Sunday 28 November 2010

Support builds for co-ordinated strike action

All of the meetings that I have spoken at over the last few days have given enthusiastic support for the NUT linking up with other unions and taking co-ordinated national strike action next term. Now is the time to make sure that action takes place.

On Wednesday (while students and trade unionists - including Billy Hayes of the CWU were still trapped in the Whitehall 'kettle') I took the tube to Hammersmith to speak at a substantial meeting called by their Trades Council to set up their borough anti-cuts campaign. I pointed out that the local campaign to oppose Kenmont Primary School becoming an Academy was just one example of how we can link communities and trade unions together to defend our public services. But, to really make this Government think again, we urgently needed to put TUC policy of co-ordinating industrial action into practice.

On Thursday, I had the chance to contribute at a meeting of over 500 at Goldsmiths University. UCU delegates returning from their Higher Education Conference were able to report on two key decisions:
a) That the UCU should approach the NUS and all the public sector unions to seek a joint mobilisation on the day that Parliament debates tuition fees (a date in December yet to be finalised).
b) That the UCU should ballot for national strike action at the end of January over the threats to lecturers' pay and pensions.

NUT members should participate where they can in the UCU December protests - just like many NUT Associations did on November 10. But, to the enthusiastic support from the meeting, I pointed out that a joint NUT/UCU ballot in January/February could lead to a mass shutdown of schools and colleges so that teachers, lecturers, students, school students and their parents would be able to march together in a massive show of strength against the attacks on our pay and pensions - and on education as a whole.

The same message was well received on Friday evening when I spoke at meetings inside the student occupation of SOAS in Central London and of the Day-Mer youth group in Tottenham. Mark Serwotka's call for joint NUT/UCU and PCS action at Saturday's Coalition of Resistance Conference went down even better!

As Mark pointed out, it was time that trade union leaders stopped giving excuses as to why action could NOT be organised and started to find ways that we COULD organise co-ordinated action. Repeating again his call for 'not a single job to be lost, not a single penny cut from pay', Mark made clear the responsibility on trade unions to organise the mass action that has the power to defeat the Con-Dem Government's attacks.

The students have inspired an older generation to fight. Now they are looking to trade unions to take the action that we have promised we will organise. It is hard enough to explain to angry students why the anti-union laws mean that a careful ballot and clearly identified dispute must be in place before strike action is called. However, there is no reason to delay any longer than the limits placed on us by the legal requirements.
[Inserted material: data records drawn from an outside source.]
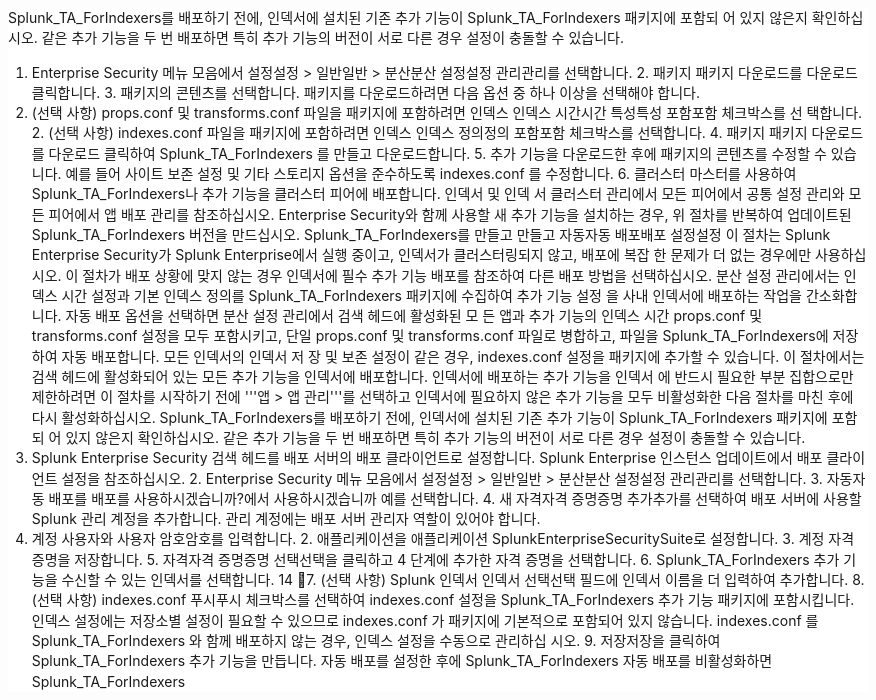 Splunk_TA_ForIndexers를 배포하기 전에, 인덱서에 설치된 기존 추가 기능이 Splunk_TA_ForIndexers 패키지에 포함되 어 있지 않은지 확인하십시오. 같은 추가 기능을 두 번 배포하면 특히 추가 기능의 버전이 서로 다른 경우 설정이 충돌할 수 있습니다.
1. Enterprise Security 메뉴 모음에서 설정설정 > 일반일반 > 분산분산 설정설정 관리관리를 선택합니다. 2. 패키지 패키지 다운로드를 다운로드 클릭합니다. 3. 패키지의 콘텐츠를 선택합니다. 패키지를 다운로드하려면 다음 옵션 중 하나 이상을 선택해야 합니다.
1. (선택 사항)
props.conf
및
transforms.conf
파일을 패키지에 포함하려면 인덱스 인덱스 시간시간 특성특성 포함포함 체크박스를 선 택합니다. 2. (선택 사항)
indexes.conf
파일을 패키지에 포함하려면 인덱스 인덱스 정의정의 포함포함 체크박스를 선택합니다. 4. 패키지 패키지 다운로드를 다운로드 클릭하여
Splunk_TA_ForIndexers
를 만들고 다운로드합니다. 5. 추가 기능을 다운로드한 후에 패키지의 콘텐츠를 수정할 수 있습니다.
예를 들어 사이트 보존 설정 및 기타 스토리지 옵션을 준수하도록
indexes.conf
를 수정합니다. 6. 클러스터 마스터를 사용하여 Splunk_TA_ForIndexers나 추가 기능을 클러스터 피어에 배포합니다. 인덱서 및 인덱
서 클러스터 관리에서 모든 피어에서 공통 설정 관리와 모든 피어에서 앱 배포 관리를 참조하십시오.
Enterprise Security와 함께 사용할 새 추가 기능을 설치하는 경우, 위 절차를 반복하여 업데이트된
Splunk_TA_ForIndexers 버전을 만드십시오.
Splunk_TA_ForIndexers를 만들고 만들고 자동자동 배포배포 설정설정
이 절차는 Splunk Enterprise Security가 Splunk Enterprise에서 실행 중이고, 인덱서가 클러스터링되지 않고, 배포에 복잡 한 문제가 더 없는 경우에만 사용하십시오. 이 절차가 배포 상황에 맞지 않는 경우 인덱서에 필수 추가 기능 배포를 참조하여 다른 배포 방법을 선택하십시오.
분산 설정 관리에서는 인덱스 시간 설정과 기본 인덱스 정의를 Splunk_TA_ForIndexers 패키지에 수집하여 추가 기능 설정 을 사내 인덱서에 배포하는 작업을 간소화합니다. 자동 배포 옵션을 선택하면 분산 설정 관리에서 검색 헤드에 활성화된 모 든 앱과 추가 기능의 인덱스 시간
props.conf
및
transforms.conf
설정을 모두 포함시키고, 단일
props.conf
및 transforms.conf
파일로 병합하고, 파일을 Splunk_TA_ForIndexers에 저장하여 자동 배포합니다. 모든 인덱서의 인덱서 저 장 및 보존 설정이 같은 경우,
indexes.conf
설정을 패키지에 추가할 수 있습니다.
이 절차에서는 검색 헤드에 활성화되어 있는 모든 추가 기능을 인덱서에 배포합니다. 인덱서에 배포하는 추가 기능을 인덱서 에 반드시 필요한 부분 집합으로만 제한하려면 이 절차를 시작하기 전에 '''앱 > 앱 관리'''를 선택하고 인덱서에 필요하지 않은 추가 기능을 모두 비활성화한 다음 절차를 마친 후에 다시 활성화하십시오.
Splunk_TA_ForIndexers를 배포하기 전에, 인덱서에 설치된 기존 추가 기능이 Splunk_TA_ForIndexers 패키지에 포함되 어 있지 않은지 확인하십시오. 같은 추가 기능을 두 번 배포하면 특히 추가 기능의 버전이 서로 다른 경우 설정이 충돌할 수 있습니다.
1. Splunk Enterprise Security 검색 헤드를 배포 서버의 배포 클라이언트로 설정합니다. Splunk Enterprise 인스턴스
업데이트에서 배포 클라이언트 설정을 참조하십시오. 2. Enterprise Security 메뉴 모음에서 설정설정 > 일반일반 > 분산분산 설정설정 관리관리를 선택합니다. 3. 자동자동 배포를 배포를 사용하시겠습니까?에서 사용하시겠습니까 예를 선택합니다. 4. 새 자격자격 증명증명 추가추가를 선택하여 배포 서버에 사용할 Splunk 관리 계정을 추가합니다. 관리 계정에는 배포 서버 관리자
역할이 있어야 합니다.
1. 계정 사용자와 사용자 암호암호를 입력합니다. 2. 애플리케이션을 애플리케이션 SplunkEnterpriseSecuritySuite로 설정합니다. 3. 계정 자격 증명을 저장합니다. 5. 자격자격 증명증명 선택선택을 클릭하고 4 단계에 추가한 자격 증명을 선택합니다. 6.
Splunk_TA_ForIndexers
추가 기능을 수신할 수 있는 인덱서를 선택합니다.
14
7. (선택 사항) Splunk 인덱서 인덱서 선택선택 필드에 인덱서 이름을 더 입력하여 추가합니다. 8. (선택 사항) indexes.conf 푸시푸시 체크박스를 선택하여
indexes.conf
설정을
Splunk_TA_ForIndexers
추가 기능 패키지에 포함시킵니다. 인덱스 설정에는 저장소별 설정이 필요할 수 있으므로
indexes.conf
가 패키지에 기본적으로 포함되어 있지 않습니다.
indexes.conf
를
Splunk_TA_ForIndexers
와 함께 배포하지 않는 경우, 인덱스 설정을 수동으로 관리하십 시오. 9. 저장저장을 클릭하여
Splunk_TA_ForIndexers
추가 기능을 만듭니다.
자동 배포를 설정한 후에
Splunk_TA_ForIndexers
자동 배포를 비활성화하면
Splunk_TA_ForIndexers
Of course, above all, we have to have support of our own members. However, teachers themselves are also being affected by the growing mood of anger - and the attack on pensions, paying more for less and retiring older, is something teachers are certainly angry about. Motions passed by Lewisham NUT - and most recently Bolton NUT - confirm that support for action.

The NUT Executive meeting in December must not hesitate. Our November decision to ballot over pensions has helped show a way forward. The UCU and PCS are ready to co-ordinate with us. Now we must agree a firm timetable for ballots and co-ordinated action.